Well, I quite like my husband. If I had —millions—
enough money, to have a second home? could I live on my own part of the time, because I’d like that. And then return to him? Cause I do actually like him.

EllieMentry · 13/11/2017 08:38

My mother didn't divorce my abusive father because it was the 60s and she was afraid of being judged. She finally divorced him after I'd grown up and left home, but the damage was done and will never leave any of us who were affected.

On the other hand, I've been with my OH for over 30 years.

Every relationship is different and nobody should have to endure abuse or deep unhappiness because they feel they 'ought' to stay.

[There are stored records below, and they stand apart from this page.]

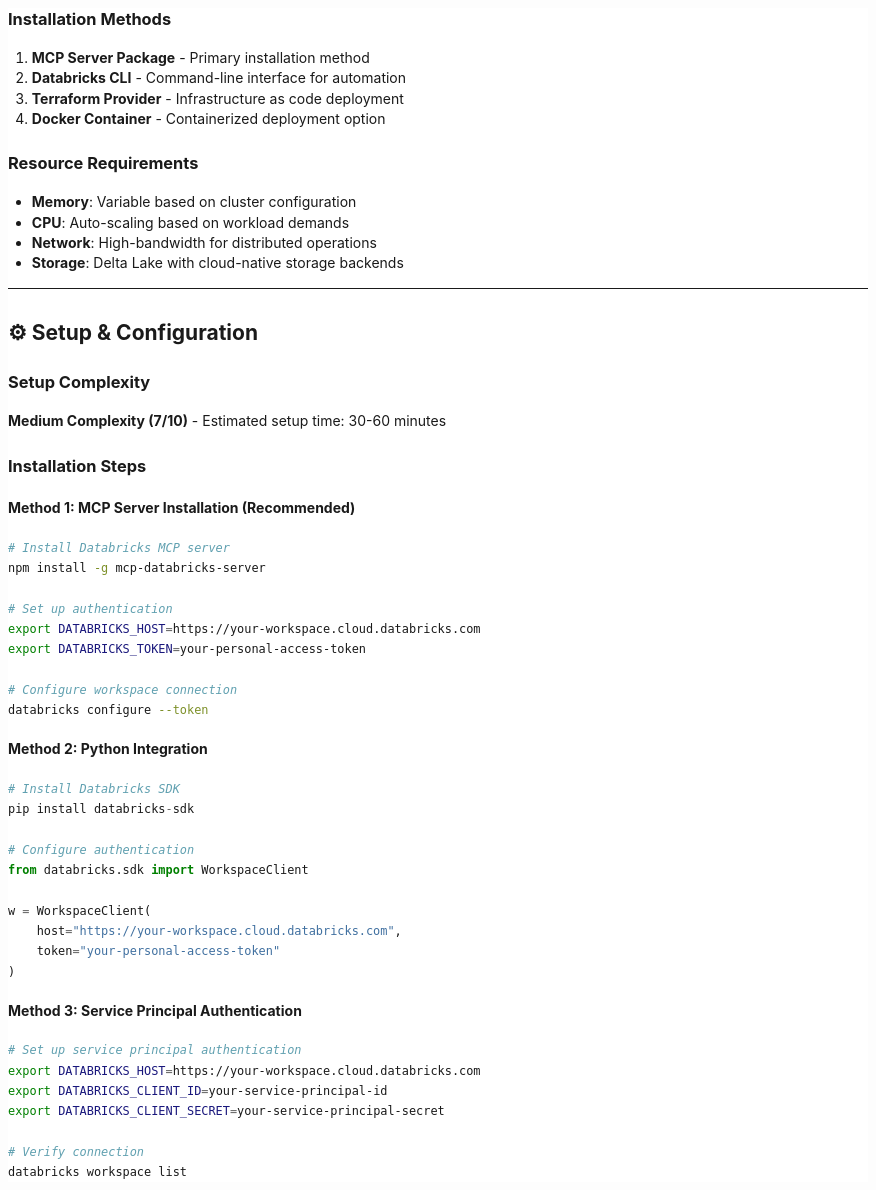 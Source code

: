 ### Installation Methods
1. **MCP Server Package** - Primary installation method
2. **Databricks CLI** - Command-line interface for automation
3. **Terraform Provider** - Infrastructure as code deployment
4. **Docker Container** - Containerized deployment option

### Resource Requirements
- **Memory**: Variable based on cluster configuration
- **CPU**: Auto-scaling based on workload demands
- **Network**: High-bandwidth for distributed operations
- **Storage**: Delta Lake with cloud-native storage backends

---

## ⚙️ Setup & Configuration

### Setup Complexity
**Medium Complexity (7/10)** - Estimated setup time: 30-60 minutes

### Installation Steps

#### Method 1: MCP Server Installation (Recommended)
```bash
# Install Databricks MCP server
npm install -g mcp-databricks-server

# Set up authentication
export DATABRICKS_HOST=https://your-workspace.cloud.databricks.com
export DATABRICKS_TOKEN=your-personal-access-token

# Configure workspace connection
databricks configure --token
```

#### Method 2: Python Integration
```python
# Install Databricks SDK
pip install databricks-sdk

# Configure authentication
from databricks.sdk import WorkspaceClient

w = WorkspaceClient(
    host="https://your-workspace.cloud.databricks.com",
    token="your-personal-access-token"
)
```

#### Method 3: Service Principal Authentication
```bash
# Set up service principal authentication
export DATABRICKS_HOST=https://your-workspace.cloud.databricks.com
export DATABRICKS_CLIENT_ID=your-service-principal-id
export DATABRICKS_CLIENT_SECRET=your-service-principal-secret

# Verify connection
databricks workspace list
```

corythatwas · 13/11/2017 08:45

I look at the statistics and wonder "why do so many people get divorced?".

And then I go and read the Relationship board on Mumsnet and think "why on earth do these people stay together?"

BoredOnMatLeave · 13/11/2017 08:53

Honestly I look at more people and think "why are they still putting up with that" than think "why are they divorcing".

picklemepopcorn · 13/11/2017 09:06

We stay together because that is what we decided. Neither of us is mean to the other, though I’m sure we both get irritated about things. We could split up and go in search of something more exciting or intense, but that would almost certainly wind down after a few years too.

I don’t understand why people 'amicable divorce'. If it’s amicable, why do you need to?

Obviously that is only my experience and friendship group talking.

ravenmum · 13/11/2017 09:36

Just because the divorce is amicable that doesn't mean the marriage was. My ex had an affair, treated us like shit at the time and left for the OW but we are having an amicable divorce, as in we are not fighting over anything and both behaving almost like adults.

Other people come to the decision to divorce amicably in that both parties agree they are not enjoying the marriage and would be happier alone or with someone else.